Linden Park Garage, Inc. v. Capitol Laundry Co.

284 Mass. 454 | Mass. | 1933

Pierce, J.

This is a suit in equity brought by the plaintiff as lessor, against the defendant, as lessee, to secure specific performance of a covenant to renew contained in a written lease. The lease was of a garage property at a rental of $216.67 monthly in advance, was dated June 30, 1927, commenced on July 1, 1927, and terminated June 30, 1929. It contained the following covenant for renewal: “It is hereby agreed that if the Lessee shall be desirous of taking a renewal lease of the said premises for the further term of three years from the expiration of the two-year term hereby granted and of such desire shall, prior to the expiration of the said last mentioned term, give to the said Lessor or its assigns one month’s previous notice in writing and shall pay the said rent hereby reserved and observe *456and perform the several covenants and agreements to be observed, and performing up to the expiration of the said term hereby granted, the Lessor or its assigns will upon the request and at the expense of the Lessee forthwith execute and deliver to the Lessee a renewed lease of the said premises for the term of three years at the same yearly rent and under and subject to the same covenants and agreements as are hereby contained other than this present covenant.” This is the covenant on which the plaintiff seeks specific performance.

It is admitted by the answer that “on May 14, 1929, the defendant notified the plaintiff in writing that in accordance with the terms of said lease, which would expire June 30, 1929 . . . the defendant desired to renew said lease for a further period of three years, and thereby gave the plaintiff one month’s previous notice in writing as provided by the terms of said lease.” The defendant further admits in its answer “that on and after the termination of the aforesaid lease of June 30, 1927, to wit, on and after the 30th day of June, 1929, the defendant continued to occupy said premises and to pay rent, that on or about July 30, 1931, the defendant gave the plaintiff notice in writing that it would vacate said premises on August 31, 1931, that on or before August 31, 1931, the defendant did vacate said premises without the consent and against the protest of the plaintiff, and that the defendant has refused and still refuses to make any further payment of rent.” The answer denied that the plaintiff had executed and delivered to the defendant the renewal lease required by the covenant and further denied that “during the period from May, 1929, to December, 1929, both inclusive, the plaintiff, at the request of the defendant, and relying upon the defendant’s exercise of its option to renew the lease of June 30, 1927, expended large sums of money on the premises in making certain repairs exacted by the defendant as a condition precedent to executing said lease.” The answer also pleaded that the plaintiff had been guilty of loches which bars it from maintaining this suit.

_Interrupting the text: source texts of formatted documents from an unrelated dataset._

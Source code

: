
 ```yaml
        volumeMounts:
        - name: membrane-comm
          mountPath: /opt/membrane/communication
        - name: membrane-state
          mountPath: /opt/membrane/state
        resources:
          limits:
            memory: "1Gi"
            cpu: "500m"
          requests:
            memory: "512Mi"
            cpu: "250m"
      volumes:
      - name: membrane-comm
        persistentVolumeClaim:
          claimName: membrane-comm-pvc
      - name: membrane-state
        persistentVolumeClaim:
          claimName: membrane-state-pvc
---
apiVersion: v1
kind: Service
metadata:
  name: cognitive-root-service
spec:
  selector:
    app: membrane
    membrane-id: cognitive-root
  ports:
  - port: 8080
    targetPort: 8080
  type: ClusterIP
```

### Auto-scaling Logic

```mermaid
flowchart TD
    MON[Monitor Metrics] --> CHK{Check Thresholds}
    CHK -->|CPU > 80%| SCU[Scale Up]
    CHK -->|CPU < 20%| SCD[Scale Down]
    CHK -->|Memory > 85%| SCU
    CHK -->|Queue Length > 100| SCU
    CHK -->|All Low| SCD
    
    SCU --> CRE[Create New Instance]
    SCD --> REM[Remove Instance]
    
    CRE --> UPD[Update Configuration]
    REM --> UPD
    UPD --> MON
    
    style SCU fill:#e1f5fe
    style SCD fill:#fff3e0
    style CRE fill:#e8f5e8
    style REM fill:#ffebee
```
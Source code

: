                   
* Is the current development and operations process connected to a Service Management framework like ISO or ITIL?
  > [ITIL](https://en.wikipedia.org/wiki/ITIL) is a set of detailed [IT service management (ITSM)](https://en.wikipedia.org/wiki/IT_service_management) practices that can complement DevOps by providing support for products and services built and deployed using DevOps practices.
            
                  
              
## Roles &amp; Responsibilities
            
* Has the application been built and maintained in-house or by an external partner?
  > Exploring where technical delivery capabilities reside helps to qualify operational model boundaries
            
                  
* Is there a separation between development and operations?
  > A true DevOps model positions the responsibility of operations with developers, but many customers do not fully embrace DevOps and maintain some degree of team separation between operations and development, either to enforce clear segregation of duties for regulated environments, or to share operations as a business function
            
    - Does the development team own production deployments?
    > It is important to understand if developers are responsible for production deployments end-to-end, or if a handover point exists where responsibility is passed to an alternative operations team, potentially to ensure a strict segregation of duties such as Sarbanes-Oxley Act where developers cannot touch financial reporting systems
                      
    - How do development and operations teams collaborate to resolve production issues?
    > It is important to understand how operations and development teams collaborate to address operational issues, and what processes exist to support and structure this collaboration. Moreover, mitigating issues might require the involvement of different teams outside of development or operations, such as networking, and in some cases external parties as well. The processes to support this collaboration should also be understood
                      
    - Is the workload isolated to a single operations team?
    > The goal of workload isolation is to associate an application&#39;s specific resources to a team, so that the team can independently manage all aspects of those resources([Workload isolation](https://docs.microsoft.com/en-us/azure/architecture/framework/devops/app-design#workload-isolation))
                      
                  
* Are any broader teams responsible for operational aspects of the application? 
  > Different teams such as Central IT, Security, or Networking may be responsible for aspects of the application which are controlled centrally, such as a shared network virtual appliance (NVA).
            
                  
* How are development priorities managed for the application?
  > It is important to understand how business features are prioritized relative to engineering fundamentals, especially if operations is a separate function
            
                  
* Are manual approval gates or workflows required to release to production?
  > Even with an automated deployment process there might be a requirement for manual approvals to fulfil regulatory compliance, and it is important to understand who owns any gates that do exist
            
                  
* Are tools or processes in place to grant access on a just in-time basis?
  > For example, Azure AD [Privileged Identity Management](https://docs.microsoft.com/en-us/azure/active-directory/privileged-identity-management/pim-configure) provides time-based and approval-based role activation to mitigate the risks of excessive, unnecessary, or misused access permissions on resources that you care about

*457The writ is dated December 18, 1931, and was entered in court January 9, 1932. The suit was heard in the Superior Court on July 14, 1932, when an official stenographer was “designated to take the evidence in said case, to be reported to the Supreme Judicial Court.” A final decree granting relief was entered therein on April 17, 1933. On April 25,1933, the defendant filed appeals from the “memorandum and order for decree” and from the final decree and from all orders and rulings in said decree.

The reported testimony for the plaintiff, contradicted by testimony for the defendant, disclosed the following material facts: On May 14, 1929, the defendant exercised its option to renew the lease. New leases were prepared by the plaintiff’s attorney on May 27, 1929, pursuant to a vote of the plaintiff’s directors that the treasurer be authorized to deliver the renewal lease to the defendant. In June, 1929, the attorney for the plaintiff had a conference at his office with the treasurer of-the defendant company, one Pendergast, and he said respecting the new lease, “The property is not in proper condition for rental.” “It was not at the time of the original lease, and we don’t want to sign the new lease until the property has been put in such condition as it will be satisfactory to us.” The attorney referred Pendergast to Mrs. Muldoon, a director in the plaintiff corporation, who some time in June, 1929, conferred with Pendergast at the leased premises and they discussed the question of repairs “on the steam pipes, plumbing, windows, skylights.” Repairs to the roof were made in June, 1929. On June 14, 1929, a plumbing company inspected the heating system on the leased premises at the request of Mrs. Muldoon.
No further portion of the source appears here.